#### Problem:
If a record contains a picture, leave the picture out and reproduce everything else exactly.

#### Data shown:
● ● ● ● ●

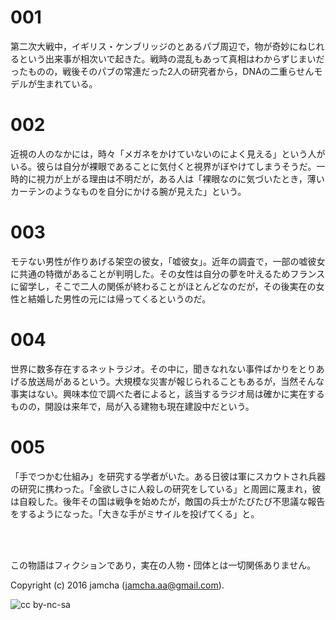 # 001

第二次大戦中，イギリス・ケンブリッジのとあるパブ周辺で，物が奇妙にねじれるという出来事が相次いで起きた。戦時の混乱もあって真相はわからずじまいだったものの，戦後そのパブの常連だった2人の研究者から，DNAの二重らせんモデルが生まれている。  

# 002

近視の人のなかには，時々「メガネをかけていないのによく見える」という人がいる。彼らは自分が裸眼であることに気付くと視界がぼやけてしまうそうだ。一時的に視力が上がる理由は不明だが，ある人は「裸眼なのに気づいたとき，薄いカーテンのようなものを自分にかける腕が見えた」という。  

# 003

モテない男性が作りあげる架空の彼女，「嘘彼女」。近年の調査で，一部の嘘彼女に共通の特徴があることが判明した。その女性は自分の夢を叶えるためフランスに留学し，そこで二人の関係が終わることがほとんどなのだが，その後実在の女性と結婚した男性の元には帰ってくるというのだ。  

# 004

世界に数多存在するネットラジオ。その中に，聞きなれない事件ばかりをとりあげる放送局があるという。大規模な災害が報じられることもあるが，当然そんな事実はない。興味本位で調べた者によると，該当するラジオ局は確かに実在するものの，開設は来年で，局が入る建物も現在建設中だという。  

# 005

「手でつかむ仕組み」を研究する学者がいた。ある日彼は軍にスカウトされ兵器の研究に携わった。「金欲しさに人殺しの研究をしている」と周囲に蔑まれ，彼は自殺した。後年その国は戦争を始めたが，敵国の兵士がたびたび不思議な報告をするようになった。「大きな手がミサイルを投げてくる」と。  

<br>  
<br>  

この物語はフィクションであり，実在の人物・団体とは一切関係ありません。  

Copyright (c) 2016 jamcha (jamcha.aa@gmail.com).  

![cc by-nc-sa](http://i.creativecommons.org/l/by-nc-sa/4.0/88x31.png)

● ● ● ● ●

#### Output for this task:
 # 001

第二次大戦中，イギリス・ケンブリッジのとあるパブ周辺で，物が奇妙にねじれるという出来事が相次いで起きた。戦時の混乱もあって真相はわからずじまいだったものの，戦後そのパブの常連だった2人の研究者から，DNAの二重らせんモデルが生まれている。  

# 002

近視の人のなかには，時々「メガネをかけていないのによく見える」という人がいる。彼らは自分が裸眼であることに気付くと視界がぼやけてしまうそうだ。一時的に視力が上がる理由は不明だが，ある人は「裸眼なのに気づいたとき，薄いカーテンのようなものを自分にかける腕が見えた」という。  

# 003

モテない男性が作りあげる架空の彼女，「嘘彼女」。近年の調査で，一部の嘘彼女に共通の特徴があることが判明した。その女性は自分の夢を叶えるためフランスに留学し，そこで二人の関係が終わることがほとんどなのだが，その後実在の女性と結婚した男性の元には帰ってくるというのだ。  

# 004

世界に数多存在するネットラジオ。その中に，聞きなれない事件ばかりをとりあげる放送局があるという。大規模な災害が報じられることもあるが，当然そんな事実はない。興味本位で調べた者によると，該当するラジオ局は確かに実在するものの，開設は来年で，局が入る建物も現在建設中だという。  

# 005

「手でつかむ仕組み」を研究する学者がいた。ある日彼は軍にスカウトされ兵器の研究に携わった。「金欲しさに人殺しの研究をしている」と周囲に蔑まれ，彼は自殺した。後年その国は戦争を始めたが，敵国の兵士がたびたび不思議な報告をするようになった。「大きな手がミサイルを投げてくる」と。  

<br>  
<br>  

この物語はフィクションであり，実在の人物・団体とは一切関係ありません。  

Copyright (c) 2016 jamcha (jamcha.aa@gmail.com).  

![cc by-nc-sa](http://i.creativecommons.org/l/by-nc-sa/4.0/88x31.png)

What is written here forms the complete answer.